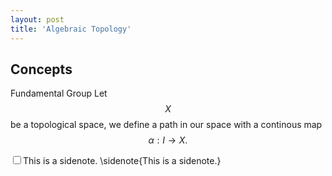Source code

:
 ```yaml
---
layout: post
title: 'Algebraic Topology'
---
```


## Concepts

Fundamental Group
Let $$X$$ be a topological space, we define a path in our space with a continous map $$\alpha: I \rightarrow X.$$

<label for='sn-extensive-use-of-sidenotes' class='margin-toggle sidenote-number'></label><input type='checkbox' id='sn-extensive-use-of-sidenotes' class='margin-toggle'/><span class='sidenote'>This is a sidenote.</span>
\sidenote{This is a sidenote.}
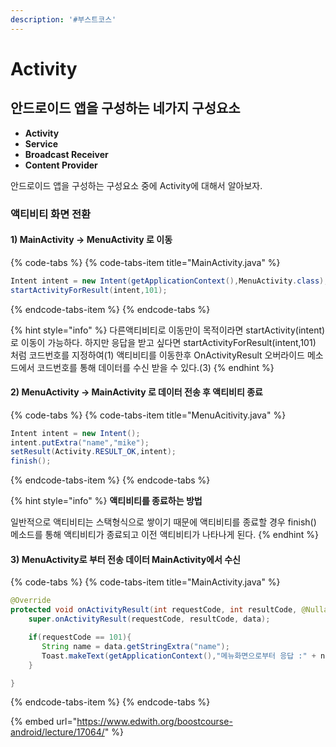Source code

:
 ```yaml
---
description: '#부스트코스'
---
```


# Activity

## 안드로이드 앱을 구성하는 네가지 구성요소

* **Activity**
* **Service**
* **Broadcast Receiver**
* **Content Provider**

안드로이드 앱을 구성하는 구성요소 중에 Activity에 대해서 알아보자.

### 액티비티 화면 전환 

#### 1\) MainActivity -&gt; MenuActivity 로 이동

{% code-tabs %}
{% code-tabs-item title="MainActivity.java" %}
```java
Intent intent = new Intent(getApplicationContext(),MenuActivity.class);
startActivityForResult(intent,101);
```
{% endcode-tabs-item %}
{% endcode-tabs %}

{% hint style="info" %}
다른액티비티로 이동만이 목적이라면 startActivity\(intent\) 로 이동이 가능하다. 하지만 응답을 받고 싶다면 startActivityForResult\(intent,101\) 처럼 코드번호를 지정하여\(1\) 액티비티를 이동한후 OnActivityResult 오버라이드 메소드에서 코드번호를 통해 데이터를 수신 받을 수 있다.\(3\)
{% endhint %}

#### 2\) MenuActivity -&gt; MainActivity 로 데이터 전송 후 액티비티 종료 

{% code-tabs %}
{% code-tabs-item title="MenuAcitivity.java" %}
```java
Intent intent = new Intent();
intent.putExtra("name","mike");
setResult(Activity.RESULT_OK,intent);
finish();
```
{% endcode-tabs-item %}
{% endcode-tabs %}

{% hint style="info" %}
**액티비티를 종료하는 방법** 

일반적으로 액티비티는 스택형식으로 쌓이기 때문에 액티비티를 종료할 경우 finish\(\) 메소드를 통해 액티비티가 종료되고 이전 액티비티가 나타나게 된다.
{% endhint %}

#### 3\) MenuActivity로 부터 전송 데이터 MainActivity에서 수신   

{% code-tabs %}
{% code-tabs-item title="MainActivity.java" %}
```java
@Override
protected void onActivityResult(int requestCode, int resultCode, @Nullable Intent data) {
    super.onActivityResult(requestCode, resultCode, data);

    if(requestCode == 101){
       String name = data.getStringExtra("name");
       Toast.makeText(getApplicationContext(),"메뉴화면으로부터 응답 :" + name ,Toast.LENGTH_LONG).show();
    }

}
```
{% endcode-tabs-item %}
{% endcode-tabs %}

{% embed url="https://www.edwith.org/boostcourse-android/lecture/17064/" %}




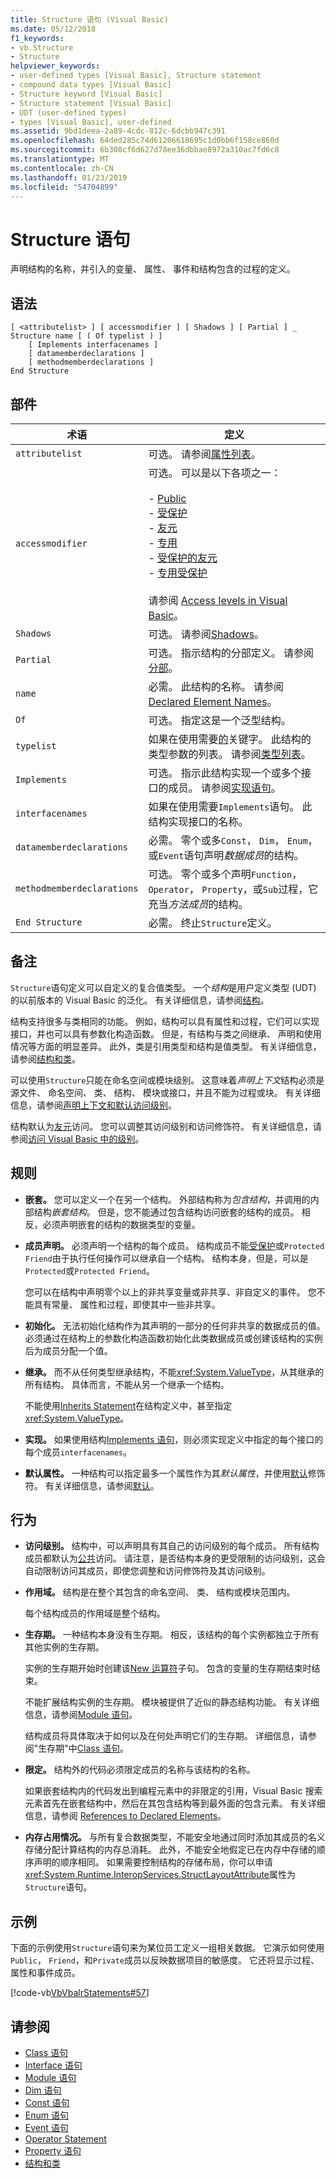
 ```yaml
---
title: Structure 语句 (Visual Basic)
ms.date: 05/12/2018
f1_keywords:
- vb.Structure
- Structure
helpviewer_keywords:
- user-defined types [Visual Basic], Structure statement
- compound data types [Visual Basic]
- Structure keyword [Visual Basic]
- Structure statement [Visual Basic]
- UDT (user-defined types)
- types [Visual Basic], user-defined
ms.assetid: 9bd1deea-2a89-4cdc-812c-6dcbb947c391
ms.openlocfilehash: 64ded285c74d61206618695c1d0bb6f158ce860d
ms.sourcegitcommit: 6b308cf6d627d78ee36dbbae8972a310ac7fd6c8
ms.translationtype: MT
ms.contentlocale: zh-CN
ms.lasthandoff: 01/23/2019
ms.locfileid: "54704899"
---
```

# <a name="structure-statement"></a>Structure 语句
声明结构的名称，并引入的变量、 属性、 事件和结构包含的过程的定义。  
  
## <a name="syntax"></a>语法  
  
```  
[ <attributelist> ] [ accessmodifier ] [ Shadows ] [ Partial ] _  
Structure name [ ( Of typelist ) ]  
    [ Implements interfacenames ]  
    [ datamemberdeclarations ]  
    [ methodmemberdeclarations ]  
End Structure  
```  
  
## <a name="parts"></a>部件  
  
|术语|定义|  
|---|---|  
|`attributelist`|可选。 请参阅[属性列表](../../../visual-basic/language-reference/statements/attribute-list.md)。|  
|`accessmodifier`|可选。 可以是以下各项之一：<br /><br /> -   [Public](../../../visual-basic/language-reference/modifiers/public.md)<br />-   [受保护](../../../visual-basic/language-reference/modifiers/protected.md)<br />-   [友元](../../../visual-basic/language-reference/modifiers/friend.md)<br />-   [专用](../../../visual-basic/language-reference/modifiers/private.md)<br />- [受保护的友元](../../language-reference/modifiers/protected-friend.md)<br/>- [专用受保护](../../language-reference/modifiers/private-protected.md) <br /><br /> 请参阅 [Access levels in Visual Basic](../../../visual-basic/programming-guide/language-features/declared-elements/access-levels.md)。|  
|`Shadows`|可选。 请参阅[Shadows](../../../visual-basic/language-reference/modifiers/shadows.md)。|  
|`Partial`|可选。 指示结构的分部定义。 请参阅[分部](../../../visual-basic/language-reference/modifiers/partial.md)。|  
|`name`|必需。 此结构的名称。 请参阅 [Declared Element Names](../../../visual-basic/programming-guide/language-features/declared-elements/declared-element-names.md)。|  
|`Of`|可选。 指定这是一个泛型结构。|  
|`typelist`|如果在使用需要[的](../../../visual-basic/language-reference/statements/of-clause.md)关键字。 此结构的类型参数的列表。 请参阅[类型列表](../../../visual-basic/language-reference/statements/type-list.md)。|  
|`Implements`|可选。 指示此结构实现一个或多个接口的成员。 请参阅[实现语句](../../../visual-basic/language-reference/statements/implements-statement.md)。|  
|`interfacenames`|如果在使用需要`Implements`语句。 此结构实现接口的名称。|  
|`datamemberdeclarations`|必需。 零个或多`Const`， `Dim`， `Enum`，或`Event`语句声明*数据成员*的结构。|  
|`methodmemberdeclarations`|可选。 零个或多个声明`Function`， `Operator`， `Property`，或`Sub`过程，它充当*方法成员*的结构。|  
|`End Structure`|必需。 终止`Structure`定义。|  
  
## <a name="remarks"></a>备注  
 `Structure`语句定义可以自定义的复合值类型。 一个*结构*是用户定义类型 (UDT) 的以前版本的 Visual Basic 的泛化。 有关详细信息，请参阅[结构](../../../visual-basic/programming-guide/language-features/data-types/structures.md)。  
  
 结构支持很多与类相同的功能。 例如，结构可以具有属性和过程，它们可以实现接口，并也可以具有参数化构造函数。 但是，有结构与类之间继承、 声明和使用情况等方面的明显差异。 此外，类是引用类型和结构是值类型。 有关详细信息，请参阅[结构和类](../../../visual-basic/programming-guide/language-features/data-types/structures-and-classes.md)。  
  
 可以使用`Structure`只能在命名空间或模块级别。 这意味着*声明上下文*结构必须是源文件、 命名空间、 类、 结构、 模块或接口，并且不能为过程或块。 有关详细信息，请参阅[声明上下文和默认访问级别](../../../visual-basic/language-reference/statements/declaration-contexts-and-default-access-levels.md)。  
  
 结构默认为[友元](../../../visual-basic/language-reference/modifiers/friend.md)访问。 您可以调整其访问级别和访问修饰符。 有关详细信息，请参阅[访问 Visual Basic 中的级别](../../../visual-basic/programming-guide/language-features/declared-elements/access-levels.md)。  
  
## <a name="rules"></a>规则  
  
-   **嵌套。** 您可以定义一个在另一个结构。 外部结构称为*包含结构*，并调用的内部结构*嵌套结构*。 但是，您不能通过包含结构访问嵌套的结构的成员。 相反，必须声明嵌套的结构的数据类型的变量。  
  
-   **成员声明。** 必须声明一个结构的每个成员。 结构成员不能[受保护](../../../visual-basic/language-reference/modifiers/protected.md)或`Protected Friend`由于执行任何操作可以继承自一个结构。 结构本身，但是，可以是`Protected`或`Protected Friend`。  
  
     您可以在结构中声明零个以上的非共享变量或非共享、非自定义的事件。 您不能具有常量、 属性和过程，即使其中一些非共享。  
  
-   **初始化。** 无法初始化结构作为其声明的一部分的任何非共享的数据成员的值。 必须通过在结构上的参数化构造函数初始化此类数据成员或创建该结构的实例后为成员分配一个值。  
  
-   **继承。** 而不从任何类型继承结构，不能<xref:System.ValueType>，从其继承的所有结构。 具体而言，不能从另一个继承一个结构。  
  
     不能使用[Inherits Statement](../../../visual-basic/language-reference/statements/inherits-statement.md)在结构定义中，甚至指定<xref:System.ValueType>。  
  
-   **实现。** 如果使用结构[Implements 语句](../../../visual-basic/language-reference/statements/implements-statement.md)，则必须实现定义中指定的每个接口的每个成员`interfacenames`。  
  
-   **默认属性。** 一种结构可以指定最多一个属性作为其*默认属性*，并使用[默认](../../../visual-basic/language-reference/modifiers/default.md)修饰符。 有关详细信息，请参阅[默认](../../../visual-basic/language-reference/modifiers/default.md)。  
  
## <a name="behavior"></a>行为  
  
-   **访问级别。** 结构中，可以声明具有其自己的访问级别的每个成员。 所有结构成员都默认为[公共](../../../visual-basic/language-reference/modifiers/public.md)访问。 请注意，是否结构本身的更受限制的访问级别，这会自动限制访问其成员，即使您调整和访问修饰符及其访问级别。  
  
-   **作用域。** 结构是在整个其包含的命名空间、 类、 结构或模块范围内。  
  
     每个结构成员的作用域是整个结构。  
  
-   **生存期。** 一种结构本身没有生存期。 相反，该结构的每个实例都独立于所有其他实例的生存期。  
  
     实例的生存期开始时创建该[New 运算符](../../../visual-basic/language-reference/operators/new-operator.md)子句。 包含的变量的生存期结束时结束。  
  
     不能扩展结构实例的生存期。 模块被提供了近似的静态结构功能。 有关详细信息，请参阅[Module 语句](../../../visual-basic/language-reference/statements/module-statement.md)。  
  
     结构成员将具体取决于如何以及在何处声明它们的生存期。 详细信息，请参阅"生存期"中[Class 语句](../../../visual-basic/language-reference/statements/class-statement.md)。  
  
-   **限定。** 结构外的代码必须限定成员的名称与该结构的名称。  
  
     如果嵌套结构内的代码发出到编程元素中的非限定的引用，Visual Basic 搜索元素首先在嵌套结构中，然后在其包含结构等到最外面的包含元素。 有关详细信息，请参阅 [References to Declared Elements](../../../visual-basic/programming-guide/language-features/declared-elements/references-to-declared-elements.md)。  
  
-   **内存占用情况。** 与所有复合数据类型，不能安全地通过同时添加其成员的名义存储分配计算结构的内存总消耗。 此外，不能安全地假定已在内存中存储的顺序声明的顺序相同。 如果需要控制结构的存储布局，你可以申请<xref:System.Runtime.InteropServices.StructLayoutAttribute>属性为`Structure`语句。  
  
## <a name="example"></a>示例  
 下面的示例使用`Structure`语句来为某位员工定义一组相关数据。 它演示如何使用`Public`， `Friend`，和`Private`成员以反映数据项目的敏感度。 它还将显示过程、 属性和事件成员。  
  
 [!code-vb[VbVbalrStatements#57](../../../visual-basic/language-reference/error-messages/codesnippet/VisualBasic/structure-statement_1.vb)]  
  
## <a name="see-also"></a>请参阅
- [Class 语句](../../../visual-basic/language-reference/statements/class-statement.md)
- [Interface 语句](../../../visual-basic/language-reference/statements/interface-statement.md)
- [Module 语句](../../../visual-basic/language-reference/statements/module-statement.md)
- [Dim 语句](../../../visual-basic/language-reference/statements/dim-statement.md)
- [Const 语句](../../../visual-basic/language-reference/statements/const-statement.md)
- [Enum 语句](../../../visual-basic/language-reference/statements/enum-statement.md)
- [Event 语句](../../../visual-basic/language-reference/statements/event-statement.md)
- [Operator Statement](../../../visual-basic/language-reference/statements/operator-statement.md)
- [Property 语句](../../../visual-basic/language-reference/statements/property-statement.md)
- [结构和类](../../../visual-basic/programming-guide/language-features/data-types/structures-and-classes.md)
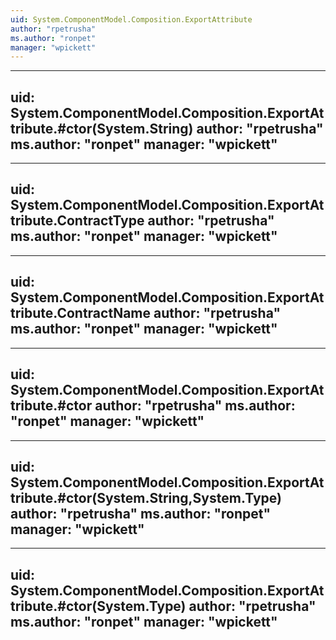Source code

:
 ```yaml
---
uid: System.ComponentModel.Composition.ExportAttribute
author: "rpetrusha"
ms.author: "ronpet"
manager: "wpickett"
---
```


---
uid: System.ComponentModel.Composition.ExportAttribute.#ctor(System.String)
author: "rpetrusha"
ms.author: "ronpet"
manager: "wpickett"
---

---
uid: System.ComponentModel.Composition.ExportAttribute.ContractType
author: "rpetrusha"
ms.author: "ronpet"
manager: "wpickett"
---

---
uid: System.ComponentModel.Composition.ExportAttribute.ContractName
author: "rpetrusha"
ms.author: "ronpet"
manager: "wpickett"
---

---
uid: System.ComponentModel.Composition.ExportAttribute.#ctor
author: "rpetrusha"
ms.author: "ronpet"
manager: "wpickett"
---

---
uid: System.ComponentModel.Composition.ExportAttribute.#ctor(System.String,System.Type)
author: "rpetrusha"
ms.author: "ronpet"
manager: "wpickett"
---

---
uid: System.ComponentModel.Composition.ExportAttribute.#ctor(System.Type)
author: "rpetrusha"
ms.author: "ronpet"
manager: "wpickett"
---
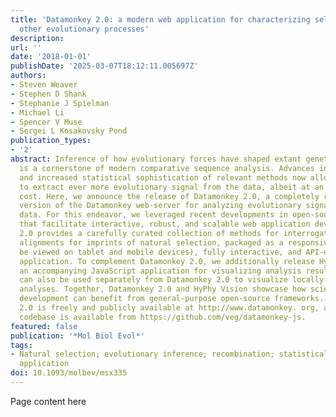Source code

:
 ```yaml
---
title: 'Datamonkey 2.0: a modern web application for characterizing selective and
  other evolutionary processes'
description:
url: ''
date: '2018-01-01'
publishDate: '2025-03-07T18:12:11.005697Z'
authors:
- Steven Weaver
- Stephen D Shank
- Stephanie J Spielman
- Michael Li
- Spencer V Muse
- Sergei L Kosakovsky Pond
publication_types:
- '2'
abstract: Inference of how evolutionary forces have shaped extant genetic diversity
  is a cornerstone of modern comparative sequence analysis. Advances in sequence generation
  and increased statistical sophistication of relevant methods now allow researchers
  to extract ever more evolutionary signal from the data, albeit at an increased computational
  cost. Here, we announce the release of Datamonkey 2.0, a completely re-engineered
  version of the Datamonkey web-server for analyzing evolutionary signatures in sequence
  data. For this endeavor, we leveraged recent developments in open-source libraries
  that facilitate interactive, robust, and scalable web application development. Datamonkey
  2.0 provides a carefully curated collection of methods for interrogating coding-sequence
  alignments for imprints of natural selection, packaged as a responsive (i.e. can
  be viewed on tablet and mobile devices), fully interactive, and API-enabled web
  application. To complement Datamonkey 2.0, we additionally release HyPhy Vision,
  an accompanying JavaScript application for visualizing analysis results. HyPhy Vision
  can also be used separately from Datamonkey 2.0 to visualize locally-executed HyPhy
  analyses. Together, Datamonkey 2.0 and HyPhy Vision showcase how scientific software
  development can benefit from general-purpose open-source frameworks. Datamonkey
  2.0 is freely and publicly available at http://www.datamonkey. org, and the underlying
  codebase is available from https://github.com/veg/datamonkey-js.
featured: false
publication: '*Mol Biol Evol*'
tags:
- Natural selection; evolutionary inference; recombination; statistical methods; web
  application
doi: 10.1093/molbev/msx335
---
```


Page content here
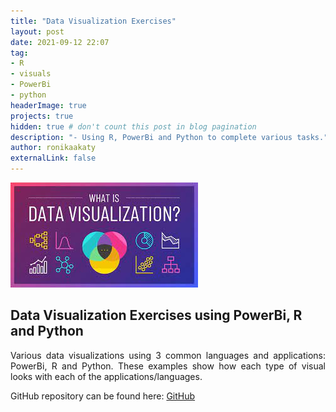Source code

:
 ```yaml
---
title: "Data Visualization Exercises"
layout: post
date: 2021-09-12 22:07
tag: 
- R
- visuals
- PowerBi
- python
headerImage: true
projects: true
hidden: true # don't count this post in blog pagination
description: "- Using R, PowerBi and Python to complete various tasks."
author: ronikaakaty
externalLink: false
---
```


![Screenshot](/assets/images/visual.jpg)

## Data Visualization Exercises using PowerBi, R and Python
<p align='justify'>Various data visualizations using 3 common languages and applications: PowerBi, R and Python. These examples show how each type of visual looks with each of the applications/languages.</p>

GitHub repository can be found here: [GitHub]( https://github.com/ronikaakaty/Projects/tree/main/Data%20Visualization%20Exercises)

- TASK REQUIREMENTS: Any pictures are to be skipped, and the lines from the beginning of the entries through the line with "#### 2\) MenuActivity" copied exactly.

- OUTPUT OF THE TASK:
Source code

:
 ```yaml
---
layout: post
title: 'Algebraic Topology'
---
```


## Concepts

Fundamental Group
Let $$X$$ be a topological space, we define a path in our space with a continous map $$\alpha: I \rightarrow X.$$

<label for='sn-extensive-use-of-sidenotes' class='margin-toggle sidenote-number'></label><input type='checkbox' id='sn-extensive-use-of-sidenotes' class='margin-toggle'/><span class='sidenote'>This is a sidenote.</span>
\sidenote{This is a sidenote.}
Source code

:
 ```yaml
---
description: '#부스트코스'
---
```


# Activity

## 안드로이드 앱을 구성하는 네가지 구성요소

* **Activity**
* **Service**
* **Broadcast Receiver**
* **Content Provider**

안드로이드 앱을 구성하는 구성요소 중에 Activity에 대해서 알아보자.

### 액티비티 화면 전환 

#### 1\) MainActivity -&gt; MenuActivity 로 이동

{% code-tabs %}
{% code-tabs-item title="MainActivity.java" %}
```java
Intent intent = new Intent(getApplicationContext(),MenuActivity.class);
startActivityForResult(intent,101);
```
{% endcode-tabs-item %}
{% endcode-tabs %}

{% hint style="info" %}
다른액티비티로 이동만이 목적이라면 startActivity\(intent\) 로 이동이 가능하다. 하지만 응답을 받고 싶다면 startActivityForResult\(intent,101\) 처럼 코드번호를 지정하여\(1\) 액티비티를 이동한후 OnActivityResult 오버라이드 메소드에서 코드번호를 통해 데이터를 수신 받을 수 있다.\(3\)
{% endhint %}

#### 2\) MenuActivity -&gt; MainActivity 로 데이터 전송 후 액티비티 종료 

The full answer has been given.